Some conservatives are trying to rationalize their thumpin’ by saying it was a victory for conservative Democrats. Perhaps they also want to claim these are conservative Democrats so that they aren’t exposed as liars when a Democratic-run government isn’t as far left as they have been warning. Paul Waldman, writing in The Boston Globe, looks at the victors and finds that “the Democratic freshman class of the 110th Congress includes a few conservatives, but overall it is made up of candidates who held traditional Democratic positions.” While some moderates did win, Harold Ford, who was the “cover boy” for those claiming a Democratic move to the right wound up losing.

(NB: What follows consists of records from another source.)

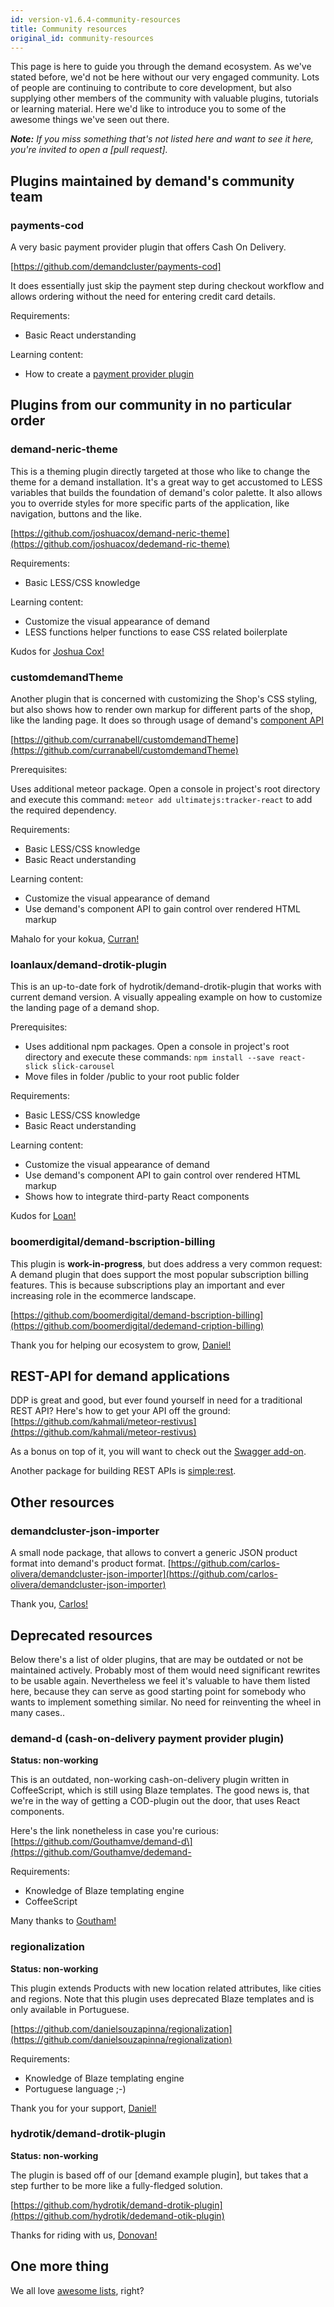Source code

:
 ```yaml
---
id: version-v1.6.4-community-resources
title: Community resources
original_id: community-resources
---
```


This page is here to guide you through the demand ecosystem. As we've stated before, we'd not be here without our very engaged community. Lots of people are continuing to contribute to core development, but also supplying other members of the community with valuable plugins, tutorials or learning material. Here we'd like to introduce you to some of the awesome things we've seen out there.

_**Note:** If you miss something that's not listed here and want to see it here, you're invited to open a [pull request]._

## Plugins maintained by demand's community team

### payments-cod
A very basic payment provider plugin that offers Cash On Delivery.

[https://github.com/demandcluster/payments-cod]

It does essentially just skip the payment step during checkout workflow and allows ordering without the need for entering credit card details.

Requirements:
- Basic React understanding

Learning content:
- How to create a [payment provider plugin](https://docs.demandcluster.com/demand-cs/trunk/creating-a-payment-provider)

## Plugins from our community in no particular order

### demand-neric-theme

This is a theming plugin directly targeted at those who like to change the theme for a demand installation. It's a great way to get accustomed to LESS variables that builds the foundation of demand's color palette. It also allows you to override styles for more specific parts of the application, like navigation, buttons and the like.

[https://github.com/joshuacox/demand-neric-theme](https://github.com/joshuacox/dedemand-ric-theme)

Requirements:
- Basic LESS/CSS knowledge

Learning content:
- Customize the visual appearance of demand
- LESS functions helper functions to ease CSS related boilerplate

Kudos for [Joshua Cox!](https://github.com/joshuacox)


### customdemandTheme

Another plugin that is concerned with customizing the Shop's CSS styling, but also shows how to render own markup for different parts of the shop, like the landing page. It does so through usage of demand's [component API](http://api.docs.demandcluster.com/Components.html)

[https://github.com/curranabell/customdemandTheme](https://github.com/curranabell/customdemandTheme)


Prerequisites:

Uses additional meteor package. Open a console in project's root directory and execute this command: `meteor add ultimatejs:tracker-react` to add the required dependency.


Requirements:
- Basic LESS/CSS knowledge
- Basic React understanding

Learning content:
- Customize the visual appearance of demand
- Use demand's component API to gain control over rendered HTML markup

Mahalo for your kokua, [Curran!](https://github.com/curranabell)


### loanlaux/demand-drotik-plugin

This is an up-to-date fork of hydrotik/demand-drotik-plugin that works with current demand version. A visually appealing example on how to customize the landing page of a demand shop.

Prerequisites:

- Uses additional npm packages. Open a console in project's root directory and execute these commands: `npm install --save react-slick slick-carousel`
- Move files in folder <plugin-dir>/public to your root public folder

Requirements:
- Basic LESS/CSS knowledge
- Basic React understanding

Learning content:
- Customize the visual appearance of demand
- Use demand's component API to gain control over rendered HTML markup
- Shows how to integrate third-party React components

Kudos for [Loan!](https://github.com/loanlaux)

### boomerdigital/demand-bscription-billing

This plugin is **work-in-progress**, but does address a very common request: A demand  plugin that does support the most popular subscription billing features. This is because subscriptions play an important and ever increasing role in the ecommerce landscape.

[https://github.com/boomerdigital/demand-bscription-billing](https://github.com/boomerdigital/dedemand-cription-billing)

Thank you for helping our ecosystem to grow, [Daniel!](https://github.com/dhonig)

## REST-API for demand applications
DDP is great and good, but ever found yourself in need for a traditional REST API? Here's how to get your API off the ground: [https://github.com/kahmali/meteor-restivus](https://github.com/kahmali/meteor-restivus)

As a bonus on top of it, you will want to check out the [Swagger add-on](https://github.com/apinf/restivus-swagger).

Another package for building REST APIs is [simple:rest](https://atmospherejs.com/simple/rest).


## Other resources

### demandcluster-json-importer
A small node package, that allows to convert a generic JSON product format into demand's product format. [https://github.com/carlos-olivera/demandcluster-json-importer](https://github.com/carlos-olivera/demandcluster-json-importer)

Thank you, [Carlos!](https://github.com/carlos-olivera)

## Deprecated resources
Below there's a list of older plugins, that are may be outdated or not be maintained actively. Probably most of them would need significant rewrites to be usable again. Nevertheless we feel it's valuable to have them listed here, because they can serve as good starting point for somebody who wants to implement something similar. No need for reinventing the wheel in many cases..



### demand-d (cash-on-delivery payment provider plugin)
**Status: non-working**

This is an outdated, non-working cash-on-delivery plugin written in CoffeeScript, which is still using Blaze templates. The good news is, that we're in the way of getting a COD-plugin out the door, that uses React components.

Here's the link nonetheless in case you're curious: \[https://github.com/Gouthamve/demand-d\](https://github.com/Gouthamve/dedemand-

Requirements:
- Knowledge of Blaze templating engine
- CoffeeScript

Many thanks to [Goutham!](https://github.com/Gouthamve)

### regionalization

**Status: non-working**

This plugin extends Products with new location related attributes, like cities and regions. Note that this plugin uses deprecated Blaze templates and is only available in Portuguese.

[https://github.com/danielsouzapinna/regionalization](https://github.com/danielsouzapinna/regionalization)

Requirements:
- Knowledge of Blaze templating engine
- Portuguese language ;-)

Thank you for your support, [Daniel!](https://github.com/danielsouzapinn)


### hydrotik/demand-drotik-plugin

**Status: non-working**

The plugin is based off of our [demand example plugin], but takes that a step further to be more like a fully-fledged solution.

[https://github.com/hydrotik/demand-drotik-plugin](https://github.com/hydrotik/dedemand-otik-plugin)

Thanks for riding with us, [Donovan!](https://github.com/hydrotik)



## One more thing
We all love [awesome lists](https://github.com/iamchathu/awesome-demandcluster), right?

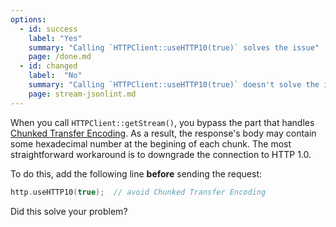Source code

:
 ```yaml
---
options:
  - id: success
    label: "Yes"
    summary: "Calling `HTTPClient::useHTTP10(true)` solves the issue"
    page: /done.md
  - id: changed
    label:  "No"
    summary: "Calling `HTTPClient::useHTTP10(true)` doesn't solve the issue"
    page: stream-jsonlint.md
---
```


When you call `HTTPClient::getStream()`, you bypass the part that handles [Chunked Transfer Encoding](https://en.wikipedia.org/wiki/Chunked_transfer_encoding).
As a result, the response's body may contain some hexadecimal number at the begining of each chunk.
The most straightforward workaround is to downgrade the connection to HTTP 1.0.

To do this, add the following line **before** sending the request:

```c++
http.useHTTP10(true);  // avoid Chunked Transfer Encoding
```

Did this solve your problem?
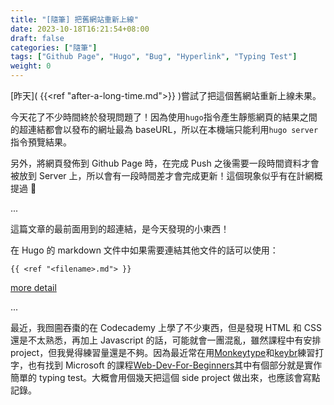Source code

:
 ```yaml
---
title: "[隨筆] 把舊網站重新上線"
date: 2023-10-18T16:21:54+08:00
draft: false
categories: ["隨筆"]
tags: ["Github Page", "Hugo", "Bug", "Hyperlink", "Typing Test"]
weight: 0
---
```


[昨天]( {{<ref "after-a-long-time.md">}} )嘗試了把這個舊網站重新上線未果。

今天花了不少時間終於發現問題了！因為使用`hugo`指令產生靜態網頁的結果之間的超連結都會以發布的網址最為 baseURL，所以在本機端只能利用`hugo server`指令預覽結果。

另外，將網頁發佈到 Github Page 時，在完成 Push 之後需要一段時間資料才會被放到 Server 上，所以會有一段時間差才會完成更新！這個現象似乎有在計網概提過 🤔

...

這篇文章的最前面用到的超連結，是今天發現的小東西！

在 Hugo 的 markdown 文件中如果需要連結其他文件的話可以使用：

```
{{ <ref "<filename>.md"> }}
```

[more detail](https://gohugo.io/content-management/cross-references/)

...

最近，我囫圇吞棗的在 Codecademy 上學了不少東西，但是發現 HTML 和 CSS 還是不太熟悉，再加上 Javascript 的話，可能就會一團混亂，雖然課程中有安排 project，但我覺得練習量還是不夠。因為最近常在用[Monkeytype](https://monkeytype.com/)和[keybr](https://www.keybr.com/)練習打字，也有找到 Microsoft 的課程[Web-Dev-For-Beginners](https://github.com/microsoft/Web-Dev-For-Beginners)其中有個部分就是實作簡單的 typing test。大概會用個幾天把這個 side project 做出來，也應該會寫點記錄。
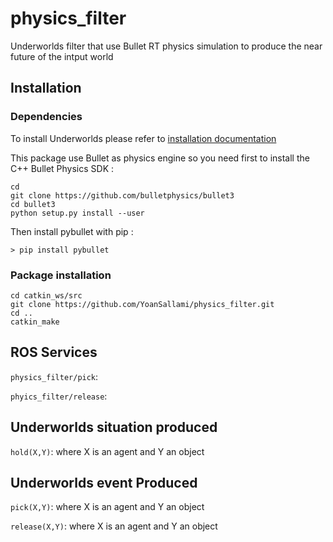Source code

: # physics_filter
Underworlds filter that use Bullet RT physics simulation to produce the near future of the intput world

## Installation

### Dependencies

To install Underworlds please refer to [installation documentation](http://underworlds.readthedocs.io/en/latest/installation.html?highlight=installation)

This package use Bullet as physics engine so you need first to install the C++ Bullet Physics SDK :

``` 
cd
git clone https://github.com/bulletphysics/bullet3
cd bullet3
python setup.py install --user
```
Then install pybullet with pip :
```
> pip install pybullet
```

### Package installation

```
cd catkin_ws/src
git clone https://github.com/YoanSallami/physics_filter.git
cd ..
catkin_make
```

## ROS Services
`physics_filter/pick`: 

`phyics_filter/release`:


## Underworlds situation produced
`hold(X,Y)`: where X is an agent and Y an object

## Underworlds event Produced
`pick(X,Y)`: where X is an agent and Y an object

`release(X,Y)`: where X is an agent and Y an object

Waldman found many similarities between the Democratic winners:
All of them support increasing the minimum wage, and all oppose privatizing Social Security. Nearly all support embryonic stem cell research. All except a few are pro choice. And all of these positions enjoy majority support.
So Democrats didn’t win because they moved to the right or ran conservative candidates. Many of the more conservative Democrats who ran in red states actually ended up losing. Those who won did so by opposing President Bush, questioning the war in Iraq, and carrying the Democratic banner. It was Republicans who were afraid to put their party identification on their lawn signs and in their ads.
In one sense, although not the one they intended, those who call this a victory for moderate Democrats are right. While Republicans have been reduced to the far right, Democrats now make up the center. Waldman notes, “Democrats did not win by moving to the center; they won because at the moment, they are the center. According to exit polls, independents voted Democratic by 57 to 39 percent.”